AT 70 years of age, Shai Khomonala had lost hope of ever owning a decent house that would shield him from the harsh weather conditions.
Mr Khomanala of Ha Mahlelebe, outside the capital Maseru, had inherited the derelict rondavel he called home from his parents many years ago. Once it had provided warmth and comfort, but in 2016, strong winds came and blew away part of the roof, making it difficult for him to sleep in a partially open structure. Mr Khomonala had no choice but to seek refuge from his neighbours in the summer rain and winter seasons.
However, after living in near homeless circumstances, Habitat for Humanity Lesotho came to his rescue and offered to construct a decent two-roomed house, which was viewed during the World Habitat Day, belatedly commemorated in Koro Koro last Friday. The global annual commemoration is on 1 October. The house is currently at roof level.
Another child-headed family will also receive a two-roomed house, now almost complete, after their old house collapsed following some heavy rains in February last year.
In an interview this week, The National Director for Habitat for Humanity Lesotho Mathabo Makutla they decided to help the two families after realizing their dire living conditions.
“We worked with the community, which helped us to identify the two households in need of decent houses. As you know, having a decent shelter, which you call home is a human rights issue. In recognition to this important fact, the United Nations designated the first day of October as the World Habitat Day, to reflect on the importance of ensuring decent housing for all people, in addition to encouraging governments and various actors to prioritise programmes that ensure that the state of towns and cities are functional and in line with present day expectations,” Ms Makutla said.
The organization’s programmes targets vulnerable groups including the elderly, orphans and people with disabilities, who cannot afford decent housing.
“In the case of the two families we supported, we were moved by their plight and decided to improve their living conditions. We have mobilized some 30 young volunteers to support the construction,” Ms Makhutla said.
One of the beneficiaries, Mr Khomonala was all smiles when he explained how his new house was going to change his life.
Seeking shelter at his neighbours’ residence and struggling to protect his belongings from the rain will soon be a thing of the past, he said. Although he will soon have a new house, he said he will keep his old house as it held so many good memories about his family.
“I have been staying in this house my entire life.

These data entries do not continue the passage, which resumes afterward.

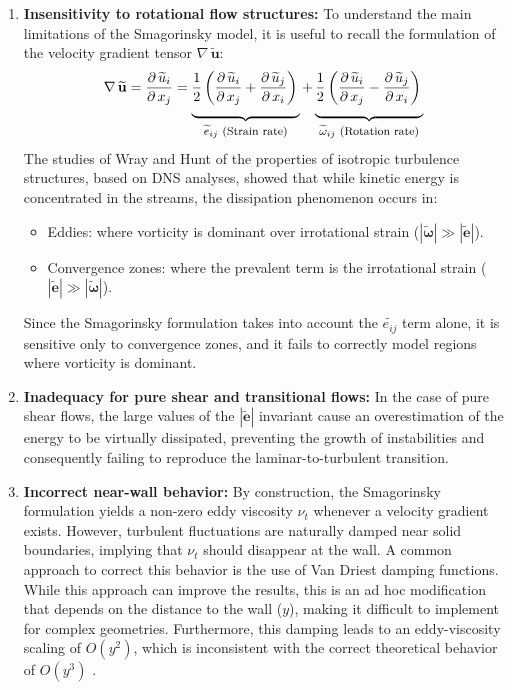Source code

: \documentclass[12pt, a4paper, twoside, openright]{book}
\begin{document}
\begin{enumerate}
	\item \textbf{Insensitivity to rotational flow structures:} To understand the main limitations of the Smagorinsky model, it is useful to recall the formulation of the velocity gradient tensor $\nabla \, \widetilde{\bm{u}}$:
	      \begin{equation}
		      \nabla \, \widetilde{\mathbf{u}} = \frac{\partial \, \widetilde{u}_i}{\partial \, x_j} =
		      \underbrace{ \frac{1}{2} \left( \frac{\partial \, \widetilde{u}_i}{\partial \, x_j} + \frac{\partial \, \widetilde{u}_j}{\partial \,x_i} \right) \rule[-15pt]{0pt}{0pt} }_{\text{\footnotesize $\widetilde{e}_{ij}$ (Strain rate)}}
		      +
		      \underbrace{ \frac{1}{2} \left( \frac{\partial \, \widetilde{u}_i}{\partial \, x_j} - \frac{\partial \, \widetilde{u}_j}{\partial \,x_i} \right) \rule[-15pt]{0pt}{0pt} }_{\text{\footnotesize $\widetilde{\omega}_{ij}$ (Rotation rate)}}
	      \end{equation}
	      The studies of Wray and Hunt \cite{wray-hunt} of the properties of isotropic turbulence structures, based on DNS analyses, showed that while kinetic energy is concentrated in the streams, the dissipation phenomenon occurs in:
	      \begin{itemize}
		      \item Eddies: where vorticity is dominant over irrotational strain ($|\bm{\widetilde{\omega}}| \gg |\bm{\widetilde{e}}|$).
		      \item Convergence zones: where the prevalent term is the irrotational strain ($|\bm{\widetilde{e}}| \gg |\bm{\widetilde{\omega}}|$).
	      \end{itemize}
	      Since the Smagorinsky formulation takes into account the $\widetilde{e_{ij}}$ term alone, it is sensitive only to convergence zones, and it fails to correctly model regions where vorticity is dominant.

	\item \textbf{Inadequacy for pure shear and transitional flows: } In the case of pure shear flows, the large values of the $|\bm{\widetilde{e}}|$ invariant cause an overestimation of the energy to be virtually dissipated, preventing the growth of instabilities and consequently failing to reproduce the laminar-to-turbulent transition.

	\item \textbf{Incorrect near-wall behavior:} By construction, the Smagorinsky formulation yields a non-zero eddy viscosity $\nu_t$ whenever a velocity gradient exists. However, turbulent fluctuations are naturally damped near solid boundaries, implying that $\nu_t$ should disappear at the wall. A common approach to correct this behavior is the use of Van Driest damping functions. While this approach can improve the results, this is an ad hoc modification that depends on the distance to the wall ($y$), making it difficult to implement for complex geometries. Furthermore, this damping leads to an eddy-viscosity scaling of $O(y^2)$, which is inconsistent with the correct theoretical behavior of $O(y^3)$ \cite{wale}.
\end{enumerate}
\end{document}
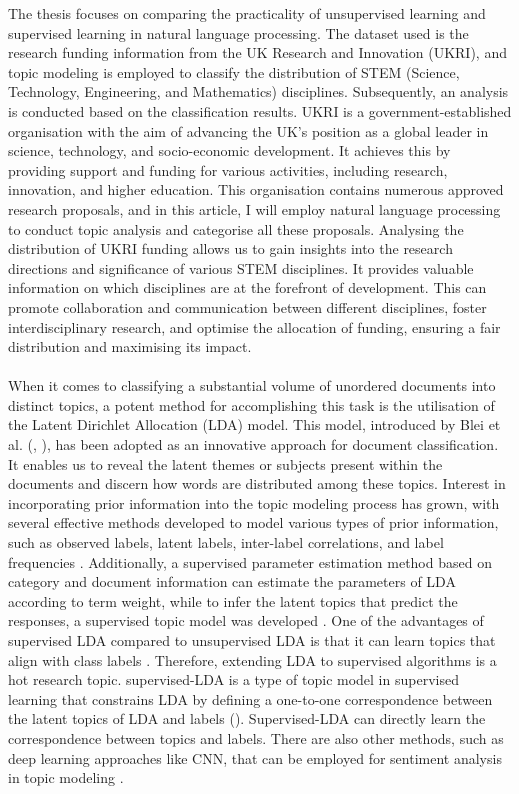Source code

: \documentclass[12pt,twoside]{article}
\begin{document}
The thesis focuses on comparing the practicality of unsupervised learning and supervised learning in natural language processing. The dataset used is the research funding information from the UK Research and Innovation (UKRI), and topic modeling is employed to classify the distribution of STEM (Science, Technology, Engineering, and Mathematics) disciplines. Subsequently, an analysis is conducted based on the classification results. UKRI is a government-established organisation with the aim of advancing the UK's position as a global leader in science, technology, and socio-economic development. It achieves this by providing support and funding for various activities, including research, innovation, and higher education. This organisation contains numerous approved research proposals, and in this article, I will employ natural language processing to conduct topic analysis and categorise all these proposals. Analysing the distribution of UKRI funding allows us to gain insights into the research directions and significance of various STEM disciplines. It provides valuable information on which disciplines are at the forefront of development. This can promote collaboration and communication between different disciplines, foster interdisciplinary research, and optimise the allocation of funding, ensuring a fair distribution and maximising its impact.\\\\

When it comes to classifying a substantial volume of unordered documents into distinct topics, a potent method for accomplishing this task is the utilisation of the Latent Dirichlet Allocation (LDA) model. This model, introduced by Blei et al. (\cite{blei2003latent}, \cite{blei2012probabilistic}), has been adopted as an innovative approach for document classification. It enables us to reveal the latent themes or subjects present within the documents and discern how words are distributed among these topics. Interest in incorporating prior information into the topic modeling process has grown, with several effective methods developed to model various types of prior information, such as observed labels, latent labels, inter-label correlations, and label frequencies \cite{Wang:2020aa}. Additionally, a supervised parameter estimation method based on category and document information can estimate the parameters of LDA according to term weight, while to infer the latent topics that predict the responses, a supervised topic model was developed \cite{Liu2015}. One of the advantages of supervised LDA compared to unsupervised LDA is that it can learn topics that align with class labels \cite{Lakshminarayanan2011}. Therefore, extending LDA to supervised algorithms is a hot research topic. supervised-LDA is a type of topic model in supervised learning that constrains LDA by defining a one-to-one correspondence between the latent topics of LDA and labels (\cite{ramage2009labeled}). Supervised-LDA can directly learn the correspondence between topics and labels. There are also other methods, such as deep learning approaches like CNN, that can be employed for sentiment analysis in topic modeling \cite{Mohammed:2019aa} \cite{Ombabi:2020aa}.\\\\
\end{document}
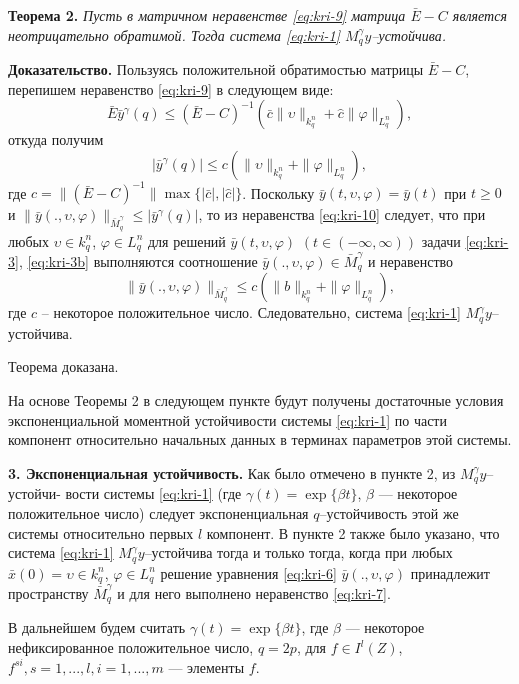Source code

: \textbf {Теорема 2.} {\it Пусть в матричном неравенстве \eqref{eq:kri-9} матрица
$\bar E - C$ является неотрицательно обратимой. Тогда система \eqref{eq:kri-1}
$M_q^\gamma y$--устойчива.}

{\bf Доказательство.} Пользуясь положительной обратимостью матрицы
$\bar E - C$, перепишем неравенство \eqref{eq:kri-9} в следующем виде:
$$
\bar E\bar y^\gamma (q) \leq (\bar E - C)^{-1}\left(\bar
c\|\upsilon\|_{k^n_{q}} + \hat c \|\varphi \|_{L^n_q}  \right),
$$
откуда получим
\begin{equation}
    \label{eq:kri-10}
    |\bar y^\gamma (q)| \leq c\left (\|\upsilon\|_{k^n_{q}}+ \|\varphi
    \|_{L^n_q}\right ),
\end{equation}
где $c =\|(\bar E - C)^{-1}\|\max \{|\bar c|, |\hat c|\}$. Поскольку
$\bar y(t,\upsilon,\varphi) = \bar y(t)$  при $t \geq 0$ и $\|\bar
y(.,\upsilon,\varphi)\|_{\bar M_q^\gamma} \leq |\bar y^\gamma (q)|$,
то из неравенства \eqref{eq:kri-10} следует, что при любых $\upsilon \in k^n_q$,
$\varphi \in L^n_q$ для решений $\bar y(t, \upsilon, \varphi)$ $(t
\in (-\infty, \infty))$ задачи \eqref{eq:kri-3}, \eqref{eq:kri-3b} выполняются соотношение
$\bar y(., \upsilon, \varphi) \in \bar M_q^\gamma$ и неравенство
$$
\|\bar y(., \upsilon, \varphi)\|_{\bar M_q^\gamma} \le
c(\|b\|_{k^n_q} + \|\varphi \|_{L^n_q}),
$$
где $c$ -- некоторое положительное число. Следовательно,  система
\eqref{eq:kri-1} $M_q^\gamma y$--устойчива.

Теорема доказана.

На основе Теоремы 2 в следующем пункте будут получены достаточные
условия экспоненциальной моментной устойчивости системы \eqref{eq:kri-1} по части
компонент относительно начальных данных в терминах параметров этой
системы.
\smallskip

\textbf {3. Экспоненциальная устойчивость.} Как было отмечено в
пункте 2, из $M_q^\gamma y$--устойчи- вости системы \eqref{eq:kri-1} (где $\gamma
(t) = \exp \{\beta t\}$, $\beta$ --- некоторое положительное число)
следует экспоненциальная $q$--устойчивость этой же системы
относительно первых $l$ компонент. В пункте 2 также было указано,
что система \eqref{eq:kri-1} $M_q^\gamma y$--устойчива тогда и только тогда,
когда при любых $\bar x(0) = \upsilon \in k^n_q$, $\varphi \in
L^n_q$ решение уравнения \eqref{eq:kri-6} $\bar y(., \upsilon, \varphi)$
принадлежит пространству $\bar M_q^\gamma $ и для него выполнено
неравенство \eqref{eq:kri-7}.

В дальнейшем будем считать $\gamma (t) = \exp \{\beta t\}$, где
$\beta$ --- некоторое  нефиксированное положительное число, $q =
2p$, для  $f \in I^l(Z)$,
 $f^{si}, s = 1,...,l, i = 1,...,m$ --- элементы $f$.

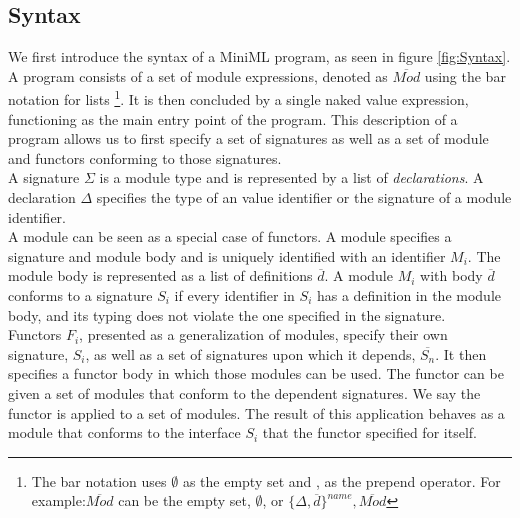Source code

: \documentclass[10pt,a4paper,draft]{article}
\begin{document}
\begin{flushleft}
\section{Syntax}
\newcommand{\longspace}{\;\;\;\;\;\;}
\newcommand{\inlinecode}{\texttt}
We first introduce the syntax of a MiniML program, as seen in figure \ref{fig:Syntax}. A program consists of a set of module expressions, denoted as $\overline{\mathit{Mod}}$ using the bar notation for lists \footnote{The bar notation uses $\emptyset$ as the empty set and , as the prepend operator. For example:$\overline{\mathit{Mod}}$ can be the empty set, $\emptyset$, or $\lbrace \Delta, \overline{\mathit{d}}\rbrace^{name}, \overline{Mod}$}. It is then concluded by a single naked value expression, functioning as the main entry point of the program.
This description of a program allows us to first specify a set of signatures as well as a set of module and functors conforming to those signatures.
\\[2ex]
A signature $\Sigma$ is a module type and is represented by a list of \emph{declarations}. A declaration $\Delta$ specifies the type of an value identifier or the signature of a module identifier.
\\[2ex] 
A module can be seen as a special case of functors. A module specifies a signature and module body and is uniquely identified with an identifier $M_{i}$. The module body is represented as a list of definitions $\overline{d}$. A module $M_{i}$ with body $\overline{d}$ conforms to a signature $S_{i}$ if every identifier in $S_{i}$ has a definition in the module body, and its typing does not violate the one specified in the signature.
\\[2ex]
Functors $F_{i}$, presented as a generalization of modules, specify  their own signature, $S_{i}$, as well as a set of signatures upon which it depends, $\overline{S_{n}}$. It then specifies a functor body in which those modules can be used. The functor can be given a set of modules that conform to the dependent signatures. We say the functor is applied to a set of modules. The result of this application behaves as a module that conforms to the interface $S_{i}$ that the functor specified for itself.


\end{flushleft}
\end{document}
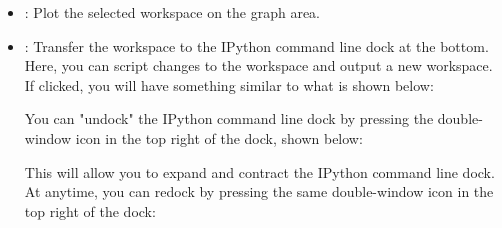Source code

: \begin{itemize}

\item {}: Plot the selected workspace on the graph area.

\item {}: Transfer the workspace to the IPython command line dock at the bottom. Here, you can script changes to the workspace and output a new workspace. If clicked, you will have something similar to what is shown below:

\noindent{}

You can "undock" the IPython command line dock by pressing the double-window icon in the top right of the dock, shown below:

\noindent{} 

This will allow you to expand and contract the IPython command line dock. At anytime, you can redock by pressing the same double-window icon in the top right of the dock:

\noindent{}


\end{itemize}
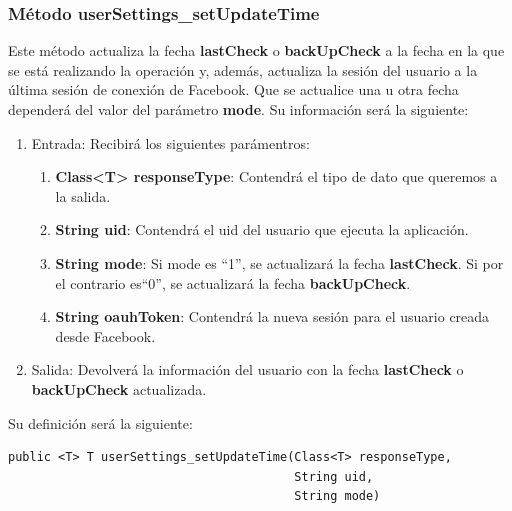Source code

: \subsubsection{Método userSettings\_setUpdateTime}
Este método actualiza la fecha \textbf{lastCheck} o \textbf{backUpCheck} a la fecha en la que se está realizando la operación y, además, actualiza la sesión del usuario a la última sesión de conexión de Facebook. Que se actualice una u otra fecha dependerá del valor del parámetro \textbf{mode}. Su información será la siguiente:
\begin{enumerate}
\item Entrada: Recibirá los siguientes parámentros:
\begin{enumerate}
\item \textbf{Class<T> responseType}: Contendrá el tipo de dato que queremos a la salida. 
\item \textbf{String uid}: Contendrá el uid del usuario que ejecuta la aplicación.
\item \textbf{String mode}: Si mode es ``1'', se actualizará la fecha \textbf{lastCheck}. Si por el contrario es``0'', se actualizará la fecha \textbf{backUpCheck}.
\item \textbf{String oauhToken}: Contendrá la nueva sesión para el usuario creada desde Facebook.
\end{enumerate}
\item Salida: Devolverá la información del usuario con la fecha \textbf{lastCheck} o \textbf{backUpCheck} actualizada.
\end{enumerate}
\bigskip
\par
Su definición será la siguiente:
\begin{verbatim}public <T> T userSettings_setUpdateTime(Class<T> responseType, 
                                        String uid, 
                                        String mode) \end{verbatim}

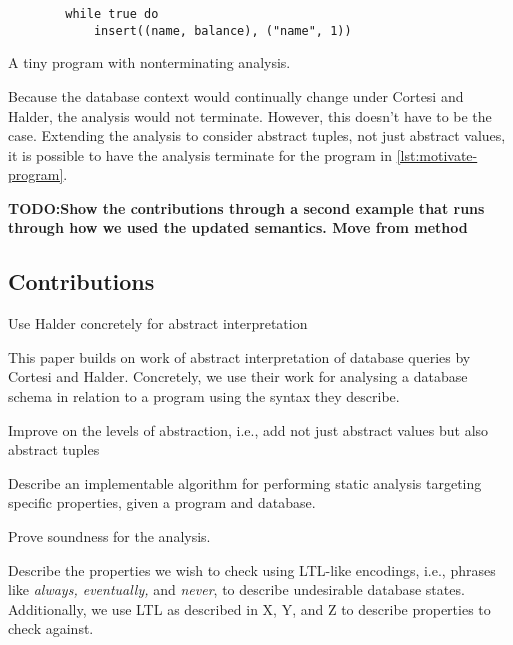 \begin{listing}
    \begin{verbatim}
        while true do
            insert((name, balance), ("name", 1))
    \end{verbatim}
    \caption{A tiny program with nonterminating analysis.}
    \label{lst:motivate-program}
\end{listing}


Because the database context would continually change under Cortesi and Halder, the analysis would not terminate.
However, this doesn't have to be the case.
Extending the analysis to consider abstract tuples, not just abstract values, it is possible to have the analysis terminate for the program in \autoref{lst:motivate-program}.

\textbf{TODO:Show the contributions through a second example that runs through how we used the updated semantics. Move from method}


\subsection{Contributions}\label{subsec:contributions}

Use Halder concretely for abstract interpretation

This paper builds on work of abstract interpretation of database queries by Cortesi and Halder.
Concretely, we use their work for analysing a database schema in relation to a program using the syntax they describe.


Improve on the levels of abstraction, i.e., add not just abstract values but also abstract tuples

Describe an implementable algorithm for performing static analysis targeting specific properties, given a program and database.

Prove soundness for the analysis.

Describe the properties we wish to check using LTL-like encodings, i.e., phrases like \emph{always, eventually,} and \emph{never}, to describe undesirable database states.
Additionally, we use LTL as described in X, Y, and Z to describe properties to check against.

My parents left me this house for me when they passed away. Despite its poor state, I would like to wake up every morning and see it because it reminds me of my parents,” Mr Khomonala said.
He was grateful for the new house under construction, saying lack of a place to stay had been his biggest challenge in the last two years.
“I could not afford building a new house as I depend on odd jobs, such as helping my neighbours in their fields. I earn very little from the work I do, that sometimes I even struggle to feed myself.”
The other two orphans aged 12 and 17 are also happily waiting for the construction of their new house to be completed.
They had moved in with their late uncle’s family after their house was destroyed by some heavy rains.
“We had been staying in our family home since the death of our parents in 2008. When our house was destroyed last year, it was a nightmare because our wish was to remain in the house our parents left us. We had no other choice but to move-in with our late uncle’s family.”
The two brothers said they were happy to be soon moving back to their family residence and staying in a new house.